Patrick:
When it comes to George Crump and his ideas, the design of PVGC, and the subject of high handicappers (members or otherwise) being architecturally accomodated there you simply have a whole lot to learn.
Crump's particular part in Pine Valley, the club, is really intersting and probably totally unique.
Here was a man who bought the place himself---eg essentially he owned PV. Although he may not have at first intended to do so, he essentially paid for the construction of the course himself.
There's little question that the entire direction and vision for PVGC changed dramatically in the first months following the purchase of the site. Originally, they were interested in a course for winter play and then they were going to allow 18 different men to design a hole for the price of $1,000 entry fee.
That was dropped almost as soon as the club was actually organized in April of 1913. One has to remember that none of these people had ever had anything to do with designing or constructing a golf course. And the club did not at first hire a professional architect to lay out and design the golf course. That would come with Colt perhaps six months or more after Crump and his friends had a go at it.
But the interesting thing about Crump was that even though he essentially owned PV and was paying for its construction he was definitely not the czar or dictator of the place. Of course he could've been if he wanted to be but he clearly did not want to be.

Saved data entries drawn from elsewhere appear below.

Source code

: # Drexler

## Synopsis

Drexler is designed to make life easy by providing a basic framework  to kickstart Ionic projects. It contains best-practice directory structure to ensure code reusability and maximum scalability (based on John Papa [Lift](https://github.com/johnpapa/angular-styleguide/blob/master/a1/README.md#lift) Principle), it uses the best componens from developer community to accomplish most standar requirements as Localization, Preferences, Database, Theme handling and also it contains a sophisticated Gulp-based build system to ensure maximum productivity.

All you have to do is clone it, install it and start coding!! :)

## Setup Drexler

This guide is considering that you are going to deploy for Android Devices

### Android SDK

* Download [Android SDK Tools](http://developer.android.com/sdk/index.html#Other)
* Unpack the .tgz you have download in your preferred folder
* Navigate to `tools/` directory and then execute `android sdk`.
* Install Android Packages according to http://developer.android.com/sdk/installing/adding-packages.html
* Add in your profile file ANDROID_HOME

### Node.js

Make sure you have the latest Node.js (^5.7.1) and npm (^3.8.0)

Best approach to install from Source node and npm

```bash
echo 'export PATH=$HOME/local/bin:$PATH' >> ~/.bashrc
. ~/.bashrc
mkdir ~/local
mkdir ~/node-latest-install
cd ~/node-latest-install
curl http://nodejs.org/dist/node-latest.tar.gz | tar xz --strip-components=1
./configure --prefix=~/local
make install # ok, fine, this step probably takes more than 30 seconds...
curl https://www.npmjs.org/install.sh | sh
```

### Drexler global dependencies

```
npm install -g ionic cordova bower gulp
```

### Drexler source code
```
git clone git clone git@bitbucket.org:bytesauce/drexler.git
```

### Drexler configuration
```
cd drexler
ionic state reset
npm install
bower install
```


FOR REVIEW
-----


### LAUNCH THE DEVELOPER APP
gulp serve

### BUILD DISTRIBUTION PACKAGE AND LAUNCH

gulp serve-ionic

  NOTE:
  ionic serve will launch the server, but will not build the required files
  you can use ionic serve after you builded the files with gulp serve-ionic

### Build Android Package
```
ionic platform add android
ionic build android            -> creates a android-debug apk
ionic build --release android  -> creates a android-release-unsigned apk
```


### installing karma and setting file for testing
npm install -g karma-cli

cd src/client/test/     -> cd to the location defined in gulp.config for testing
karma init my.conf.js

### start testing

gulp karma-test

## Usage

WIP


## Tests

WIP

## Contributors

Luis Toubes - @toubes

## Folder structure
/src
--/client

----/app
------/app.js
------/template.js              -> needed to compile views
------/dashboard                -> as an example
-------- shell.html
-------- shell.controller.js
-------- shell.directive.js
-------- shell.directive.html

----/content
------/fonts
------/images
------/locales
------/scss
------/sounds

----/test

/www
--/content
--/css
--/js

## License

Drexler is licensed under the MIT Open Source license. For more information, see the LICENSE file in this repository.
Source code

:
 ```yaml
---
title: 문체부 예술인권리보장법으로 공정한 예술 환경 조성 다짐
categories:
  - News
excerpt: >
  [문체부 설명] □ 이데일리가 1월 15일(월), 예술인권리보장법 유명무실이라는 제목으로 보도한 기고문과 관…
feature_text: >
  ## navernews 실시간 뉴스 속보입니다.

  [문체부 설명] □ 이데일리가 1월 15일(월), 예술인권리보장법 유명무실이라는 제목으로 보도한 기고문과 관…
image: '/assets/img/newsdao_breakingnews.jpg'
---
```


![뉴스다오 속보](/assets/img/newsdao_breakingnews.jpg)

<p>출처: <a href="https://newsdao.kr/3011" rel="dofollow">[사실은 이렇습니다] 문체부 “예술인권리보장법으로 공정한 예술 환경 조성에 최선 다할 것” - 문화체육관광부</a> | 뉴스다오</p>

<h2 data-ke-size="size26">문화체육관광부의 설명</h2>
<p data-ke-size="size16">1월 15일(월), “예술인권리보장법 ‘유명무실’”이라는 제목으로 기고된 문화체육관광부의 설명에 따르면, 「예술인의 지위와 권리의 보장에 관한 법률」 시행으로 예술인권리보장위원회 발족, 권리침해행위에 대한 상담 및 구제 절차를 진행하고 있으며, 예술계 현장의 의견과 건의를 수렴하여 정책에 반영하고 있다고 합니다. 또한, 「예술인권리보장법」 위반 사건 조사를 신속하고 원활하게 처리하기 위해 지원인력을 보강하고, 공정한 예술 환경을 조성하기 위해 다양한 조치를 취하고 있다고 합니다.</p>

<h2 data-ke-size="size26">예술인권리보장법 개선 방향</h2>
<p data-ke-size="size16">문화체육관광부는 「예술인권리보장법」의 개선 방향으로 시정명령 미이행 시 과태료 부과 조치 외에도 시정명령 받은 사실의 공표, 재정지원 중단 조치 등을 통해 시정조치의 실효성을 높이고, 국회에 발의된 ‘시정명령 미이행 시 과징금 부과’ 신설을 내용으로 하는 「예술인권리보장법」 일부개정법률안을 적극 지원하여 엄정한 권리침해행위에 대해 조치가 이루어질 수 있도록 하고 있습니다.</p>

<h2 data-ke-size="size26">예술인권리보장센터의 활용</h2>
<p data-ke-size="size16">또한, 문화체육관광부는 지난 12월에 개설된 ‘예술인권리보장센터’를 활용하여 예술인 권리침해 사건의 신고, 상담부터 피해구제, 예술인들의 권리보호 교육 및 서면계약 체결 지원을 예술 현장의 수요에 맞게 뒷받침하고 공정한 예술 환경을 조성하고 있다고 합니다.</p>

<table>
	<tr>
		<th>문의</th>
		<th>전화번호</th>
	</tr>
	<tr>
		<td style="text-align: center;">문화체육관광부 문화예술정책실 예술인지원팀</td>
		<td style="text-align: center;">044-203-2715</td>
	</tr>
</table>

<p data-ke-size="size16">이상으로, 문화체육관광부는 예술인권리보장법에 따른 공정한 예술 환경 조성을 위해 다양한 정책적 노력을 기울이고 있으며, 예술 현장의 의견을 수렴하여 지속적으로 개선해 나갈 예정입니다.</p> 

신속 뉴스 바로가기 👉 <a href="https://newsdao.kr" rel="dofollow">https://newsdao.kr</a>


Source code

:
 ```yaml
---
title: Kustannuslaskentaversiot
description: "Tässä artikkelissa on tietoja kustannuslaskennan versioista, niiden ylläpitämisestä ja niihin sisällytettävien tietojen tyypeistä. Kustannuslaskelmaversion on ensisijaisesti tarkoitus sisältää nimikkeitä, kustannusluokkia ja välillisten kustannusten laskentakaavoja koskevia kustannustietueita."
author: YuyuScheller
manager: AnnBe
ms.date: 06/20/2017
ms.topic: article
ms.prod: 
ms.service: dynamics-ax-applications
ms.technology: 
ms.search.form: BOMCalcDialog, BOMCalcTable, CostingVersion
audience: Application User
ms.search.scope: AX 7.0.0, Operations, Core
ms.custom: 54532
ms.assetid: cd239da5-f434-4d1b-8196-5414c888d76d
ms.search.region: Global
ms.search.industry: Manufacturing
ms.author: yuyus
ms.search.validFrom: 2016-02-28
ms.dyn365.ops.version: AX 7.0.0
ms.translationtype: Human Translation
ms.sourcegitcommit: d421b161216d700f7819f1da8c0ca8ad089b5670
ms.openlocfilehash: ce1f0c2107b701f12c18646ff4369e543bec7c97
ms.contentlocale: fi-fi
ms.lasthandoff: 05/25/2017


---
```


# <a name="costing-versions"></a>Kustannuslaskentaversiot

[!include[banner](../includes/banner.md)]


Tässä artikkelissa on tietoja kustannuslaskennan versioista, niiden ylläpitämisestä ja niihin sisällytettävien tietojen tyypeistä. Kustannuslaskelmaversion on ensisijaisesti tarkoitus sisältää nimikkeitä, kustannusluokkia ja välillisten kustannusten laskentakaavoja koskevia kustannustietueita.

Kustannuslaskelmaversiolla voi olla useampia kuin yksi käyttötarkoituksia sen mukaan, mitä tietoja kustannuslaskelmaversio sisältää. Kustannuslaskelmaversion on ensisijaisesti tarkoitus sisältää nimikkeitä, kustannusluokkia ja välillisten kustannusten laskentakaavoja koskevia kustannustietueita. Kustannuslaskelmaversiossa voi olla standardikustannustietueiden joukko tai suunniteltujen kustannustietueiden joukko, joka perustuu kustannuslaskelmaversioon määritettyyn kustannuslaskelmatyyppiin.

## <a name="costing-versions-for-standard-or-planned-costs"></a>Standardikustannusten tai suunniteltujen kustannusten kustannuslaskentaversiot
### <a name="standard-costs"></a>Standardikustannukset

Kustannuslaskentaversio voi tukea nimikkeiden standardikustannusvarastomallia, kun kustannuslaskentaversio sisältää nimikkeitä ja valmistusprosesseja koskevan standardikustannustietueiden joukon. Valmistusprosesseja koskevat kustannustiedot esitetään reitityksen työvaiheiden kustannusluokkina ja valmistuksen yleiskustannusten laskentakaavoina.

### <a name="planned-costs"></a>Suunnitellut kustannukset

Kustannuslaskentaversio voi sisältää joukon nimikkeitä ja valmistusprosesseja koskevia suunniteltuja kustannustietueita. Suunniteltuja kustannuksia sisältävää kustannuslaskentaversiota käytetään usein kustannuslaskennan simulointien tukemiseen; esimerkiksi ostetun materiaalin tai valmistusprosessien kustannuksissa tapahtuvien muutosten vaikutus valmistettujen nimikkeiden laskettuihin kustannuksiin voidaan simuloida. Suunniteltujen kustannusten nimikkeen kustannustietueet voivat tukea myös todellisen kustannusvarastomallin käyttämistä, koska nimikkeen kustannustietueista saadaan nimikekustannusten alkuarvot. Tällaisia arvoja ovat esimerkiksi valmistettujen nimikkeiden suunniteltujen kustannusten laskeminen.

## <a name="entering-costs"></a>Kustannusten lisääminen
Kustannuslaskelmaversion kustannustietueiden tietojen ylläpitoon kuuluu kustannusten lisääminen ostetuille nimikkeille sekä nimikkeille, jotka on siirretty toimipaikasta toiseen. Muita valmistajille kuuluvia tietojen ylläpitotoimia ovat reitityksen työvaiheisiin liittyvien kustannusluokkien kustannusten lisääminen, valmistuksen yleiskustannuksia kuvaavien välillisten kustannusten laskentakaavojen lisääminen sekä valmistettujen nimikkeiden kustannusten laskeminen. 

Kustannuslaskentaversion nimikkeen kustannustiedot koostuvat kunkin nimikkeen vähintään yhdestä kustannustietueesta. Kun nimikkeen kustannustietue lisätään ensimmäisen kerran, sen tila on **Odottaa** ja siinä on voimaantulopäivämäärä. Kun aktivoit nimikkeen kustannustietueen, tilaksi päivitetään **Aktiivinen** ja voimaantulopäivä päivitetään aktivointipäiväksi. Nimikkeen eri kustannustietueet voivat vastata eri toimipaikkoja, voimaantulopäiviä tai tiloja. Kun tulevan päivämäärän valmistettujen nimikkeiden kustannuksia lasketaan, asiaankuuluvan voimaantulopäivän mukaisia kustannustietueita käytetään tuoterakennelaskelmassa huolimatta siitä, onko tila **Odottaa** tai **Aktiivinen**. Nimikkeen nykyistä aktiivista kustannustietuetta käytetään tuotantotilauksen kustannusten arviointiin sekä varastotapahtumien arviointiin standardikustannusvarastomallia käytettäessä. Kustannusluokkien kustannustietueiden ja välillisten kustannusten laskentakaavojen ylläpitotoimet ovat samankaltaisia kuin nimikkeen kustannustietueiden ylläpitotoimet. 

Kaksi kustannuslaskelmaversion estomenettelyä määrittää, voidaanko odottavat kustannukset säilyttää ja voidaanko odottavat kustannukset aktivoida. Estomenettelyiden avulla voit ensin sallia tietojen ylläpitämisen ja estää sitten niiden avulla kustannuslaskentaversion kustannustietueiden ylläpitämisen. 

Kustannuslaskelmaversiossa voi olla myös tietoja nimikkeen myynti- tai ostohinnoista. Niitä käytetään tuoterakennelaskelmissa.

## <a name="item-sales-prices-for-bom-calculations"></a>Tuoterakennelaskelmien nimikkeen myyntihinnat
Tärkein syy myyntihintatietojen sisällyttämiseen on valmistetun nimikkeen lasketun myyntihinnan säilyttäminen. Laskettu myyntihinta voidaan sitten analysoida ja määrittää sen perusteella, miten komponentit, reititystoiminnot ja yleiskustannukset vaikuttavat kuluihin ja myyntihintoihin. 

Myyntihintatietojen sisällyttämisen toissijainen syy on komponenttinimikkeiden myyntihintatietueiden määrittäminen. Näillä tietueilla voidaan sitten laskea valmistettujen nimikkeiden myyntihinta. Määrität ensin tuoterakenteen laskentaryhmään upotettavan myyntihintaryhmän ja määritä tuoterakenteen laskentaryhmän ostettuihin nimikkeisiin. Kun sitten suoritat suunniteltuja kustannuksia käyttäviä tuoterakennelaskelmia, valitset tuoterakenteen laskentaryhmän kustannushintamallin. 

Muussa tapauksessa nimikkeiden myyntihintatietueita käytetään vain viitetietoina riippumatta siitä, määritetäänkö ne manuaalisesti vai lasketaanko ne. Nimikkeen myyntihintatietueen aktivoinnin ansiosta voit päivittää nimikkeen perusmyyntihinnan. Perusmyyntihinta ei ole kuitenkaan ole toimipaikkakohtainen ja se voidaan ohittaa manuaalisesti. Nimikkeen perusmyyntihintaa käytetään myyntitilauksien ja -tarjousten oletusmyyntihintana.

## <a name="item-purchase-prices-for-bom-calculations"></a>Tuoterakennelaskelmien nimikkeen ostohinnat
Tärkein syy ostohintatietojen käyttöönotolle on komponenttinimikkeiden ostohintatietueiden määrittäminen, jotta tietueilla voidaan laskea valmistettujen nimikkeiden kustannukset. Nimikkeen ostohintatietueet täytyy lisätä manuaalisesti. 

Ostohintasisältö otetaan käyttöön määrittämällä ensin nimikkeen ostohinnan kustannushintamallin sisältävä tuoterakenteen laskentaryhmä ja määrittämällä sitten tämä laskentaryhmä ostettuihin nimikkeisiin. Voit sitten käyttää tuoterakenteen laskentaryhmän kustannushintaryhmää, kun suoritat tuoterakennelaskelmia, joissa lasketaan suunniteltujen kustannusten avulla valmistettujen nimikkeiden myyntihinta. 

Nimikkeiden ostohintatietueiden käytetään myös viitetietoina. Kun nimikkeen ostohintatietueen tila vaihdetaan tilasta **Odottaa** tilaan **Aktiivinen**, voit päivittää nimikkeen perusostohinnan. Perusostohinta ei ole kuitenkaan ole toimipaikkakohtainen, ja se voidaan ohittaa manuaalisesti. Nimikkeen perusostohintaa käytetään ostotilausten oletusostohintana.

Here's a man who owned the place and was basically paying for it who was not the president of the club and was not even an officer of the club. He wanted nothing to do with the membership drive either, and he had nothing to do with that. All he wanted to do is create the golf course.
So, the fact that PV had members who may've been higher handicappers did not concern Crump in the slightest regarding what he was going to do with the course and its architecture.
To Crump the course was for champions, period, and that's definitely the way he designed and constructed it.
It has always been of particular interest to PVGC that right from the very beginning higher handicappers appeared to actually enjoy getting the tar beaten out of them by the course, particularly since it was dedicatedly not designed to accomodate them.
That theme actually carried on until less than ten years ago when for the first time PVGC decided to use more than one set of tee markers.
If you are now attempting to say that Crump designed the golf course with a view to accomodate higher handicappers for any reason whatsoever, that only shows you have no understanding of the creation of that golf course or of George Crump.